They have to find him ... but how?
A former member of an elite military special forces unit, Leo Bailey can handle anything life throws at him. Except maybe approaching a certain gorgeous, purple mohawk-wearing, heavily pierced artist. Not without his three eye-rolling wingmen along to push him in the right direction.
One look at the mouthwateringly muscled, military buzzcut-sporting man with the endearing blush, and Vincent Noland is in love. Or at least in lust. Love comes later. Then marriage ... and sweet, adorable Oscar.
Life is perfect -- the stuff of fairy tale happily ever afters -- except for Arthur Fletcher, whose unsettling reactions to them threaten to upset the happy balance of their lives. But it isn’t Arthur who throws their lives into turmoil.
A freak event causes Oscar to go missing and leaves both men frantic to rescue their son. As they piece together the clues, they discover that Oscar isn’t somewhere. He’s somewhen. And Arthur Fletcher holds the key -- or rather the glass beads -- to their one chance of finding Oscar.
Will Leo’s training, Vinnie’s determination, and Arthur’s knowledge help them find Oscar, or is the little boy doomed to spend the rest of his life at the mercy of a primitive civilization? Could there be a third possibility?
They reached the quivering wall of air and rushed through it to the sound of the old woman on the bench screaming as their shoes found purchase on the park’s pervious rubber pathway, and they surged forward ... then tumbled headlong onto the surface as the counterweight they’d been pulling vanished.

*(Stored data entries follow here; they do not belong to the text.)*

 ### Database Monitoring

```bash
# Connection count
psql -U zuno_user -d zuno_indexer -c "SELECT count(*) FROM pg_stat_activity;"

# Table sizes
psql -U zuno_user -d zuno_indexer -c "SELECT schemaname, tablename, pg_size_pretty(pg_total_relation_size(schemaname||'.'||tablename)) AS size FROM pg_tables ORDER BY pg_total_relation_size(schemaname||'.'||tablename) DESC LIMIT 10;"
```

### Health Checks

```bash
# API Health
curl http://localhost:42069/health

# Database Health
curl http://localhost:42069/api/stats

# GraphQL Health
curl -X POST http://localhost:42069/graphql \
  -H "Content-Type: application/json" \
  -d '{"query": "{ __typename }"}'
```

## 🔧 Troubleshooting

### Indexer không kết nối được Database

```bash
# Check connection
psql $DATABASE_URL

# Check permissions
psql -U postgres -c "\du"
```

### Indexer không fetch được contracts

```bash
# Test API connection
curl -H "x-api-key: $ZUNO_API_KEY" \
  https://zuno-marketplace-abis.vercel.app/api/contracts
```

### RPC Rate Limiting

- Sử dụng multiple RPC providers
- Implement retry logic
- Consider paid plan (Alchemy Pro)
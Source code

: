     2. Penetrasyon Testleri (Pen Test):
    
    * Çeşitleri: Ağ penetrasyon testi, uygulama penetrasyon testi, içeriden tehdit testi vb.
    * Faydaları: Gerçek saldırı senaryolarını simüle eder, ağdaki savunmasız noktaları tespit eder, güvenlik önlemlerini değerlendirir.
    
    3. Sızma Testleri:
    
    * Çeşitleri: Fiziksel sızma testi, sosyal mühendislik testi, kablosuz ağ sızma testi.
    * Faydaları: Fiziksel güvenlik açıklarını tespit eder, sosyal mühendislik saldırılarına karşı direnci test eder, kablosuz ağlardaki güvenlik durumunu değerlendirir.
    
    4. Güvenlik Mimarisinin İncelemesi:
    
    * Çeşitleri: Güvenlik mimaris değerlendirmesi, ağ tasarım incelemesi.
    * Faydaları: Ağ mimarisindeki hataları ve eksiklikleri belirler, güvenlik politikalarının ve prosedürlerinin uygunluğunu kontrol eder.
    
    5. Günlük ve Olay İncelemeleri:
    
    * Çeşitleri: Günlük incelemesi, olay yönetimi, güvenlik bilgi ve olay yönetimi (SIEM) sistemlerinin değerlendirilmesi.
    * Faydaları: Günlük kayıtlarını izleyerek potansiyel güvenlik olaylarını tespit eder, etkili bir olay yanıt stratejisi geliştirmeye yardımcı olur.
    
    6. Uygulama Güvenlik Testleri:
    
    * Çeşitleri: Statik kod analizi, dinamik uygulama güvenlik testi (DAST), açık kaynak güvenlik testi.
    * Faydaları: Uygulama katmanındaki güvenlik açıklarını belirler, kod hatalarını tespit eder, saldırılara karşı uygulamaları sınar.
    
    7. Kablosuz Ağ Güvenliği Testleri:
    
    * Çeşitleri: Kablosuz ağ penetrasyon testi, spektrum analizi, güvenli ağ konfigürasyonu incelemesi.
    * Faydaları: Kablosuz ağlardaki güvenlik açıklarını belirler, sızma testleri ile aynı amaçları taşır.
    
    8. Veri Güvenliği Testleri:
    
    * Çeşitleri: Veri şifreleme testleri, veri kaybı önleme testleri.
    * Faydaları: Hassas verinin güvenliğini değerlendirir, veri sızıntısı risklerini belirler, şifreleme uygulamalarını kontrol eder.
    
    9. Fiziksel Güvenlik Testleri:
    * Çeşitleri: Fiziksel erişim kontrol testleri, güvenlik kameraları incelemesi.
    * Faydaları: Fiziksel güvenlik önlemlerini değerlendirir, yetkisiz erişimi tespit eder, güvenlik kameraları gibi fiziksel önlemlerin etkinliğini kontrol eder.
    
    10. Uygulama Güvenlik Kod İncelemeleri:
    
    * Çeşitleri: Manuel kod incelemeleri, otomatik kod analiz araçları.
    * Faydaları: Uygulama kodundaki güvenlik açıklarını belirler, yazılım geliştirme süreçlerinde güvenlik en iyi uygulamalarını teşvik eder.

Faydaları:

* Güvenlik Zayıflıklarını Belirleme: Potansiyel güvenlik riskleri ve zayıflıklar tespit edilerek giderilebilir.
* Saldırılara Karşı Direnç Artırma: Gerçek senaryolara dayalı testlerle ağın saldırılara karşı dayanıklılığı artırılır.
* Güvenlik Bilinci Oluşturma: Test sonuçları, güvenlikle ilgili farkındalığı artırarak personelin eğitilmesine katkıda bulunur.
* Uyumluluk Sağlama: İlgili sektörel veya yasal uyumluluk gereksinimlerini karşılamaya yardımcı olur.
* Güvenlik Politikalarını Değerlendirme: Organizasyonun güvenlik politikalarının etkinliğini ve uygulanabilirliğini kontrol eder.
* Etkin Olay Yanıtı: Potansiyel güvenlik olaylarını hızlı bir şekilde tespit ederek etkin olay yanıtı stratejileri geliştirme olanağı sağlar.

Leo grunted as his forearms scraped along the path. He stared uncomprehendingly at the stroller’s handlebar, still clutched in one hand. The handlebar and about six inches of pole on either side ending with a clean cut.
Leo gaped, unblinking and breathing heavily, at the path behind them. The wavering air ... it was gone. The air was normal.
The woman hadn’t stopped screaming. Vinnie was panting -- hyperventilating? -- and snatching at bits of light green fabric that matched the stroller’s canopy.
“Oscar?” Leo’s voice came out in a squeak. Louder, he repeated, “Oscar?” He sat up and scanned the area. An unrelenting hand clutched his heart. Squeezed it. Squelched it. Liquified it. Oscar was gone. The entire stroller, other than the handlebar, was ... gone.
Leo shoved his sunglasses to the top of his head. His breath caught in his throat, and he looked around again. He shouted, “Oscar!”
“No, no, no, no ...” Vinnie chanted as he stumbled to his feet and spun around, fruitlessly looking everywhere ... anywhere. He snatched another bit of green fabric floating on the air. “No, no, no, no ... this isn’t happening.”
“Oscar!” Leo yelled again. His stomach lurched, threatening to heave because their actions were pointless. Wherever they’d been, that’s where Oscar still was. The portal had snapped shut, cutting them off, but every cell in Leo’s body screamed in denial of this reality. “Oscaaaaar!”
The woman stopped shrieking but sucked in rattling breaths behind her hands that now covered her face. Behind them on the path, voices broke through Leo’s focus.
“Oh, my God, did you see that?”
“What the hell just happened?”
“They just disappeared ... into ... thin air.”
“What happened to the kid?”
“Somebody call 9-1-1!”
In the field, the people who’d been kicking soccer balls had stilled and were staring, wide-eyed.
Vinnie crumpled to the ground, hugged his knees to his chest, bits of green fabric clutched in his hands, and rocked. Leo barely heard Vinnie’s words as they tore his heart in two. “No, no, no, no ...”
Leo doubled over and retched. He’d failed Oscar. He’d failed Vinnie. He’d failed. Utterly and completely failed.
He hadn’t cried since middle school, but a garbled sob escaped him now. He dragged a forearm across his mouth and turned back toward where the wavy air had been. “Oscaaaaar!”
“Where did it go?” Vinnie choked on a rattling sob of his own. “Where did it go? We’ve got to go back and get him! Where did it go?”
Leo lifted his face to the sky. “Oscaaaaar!”
The faintest of echoes was the only answer to Leo’s agonized plea.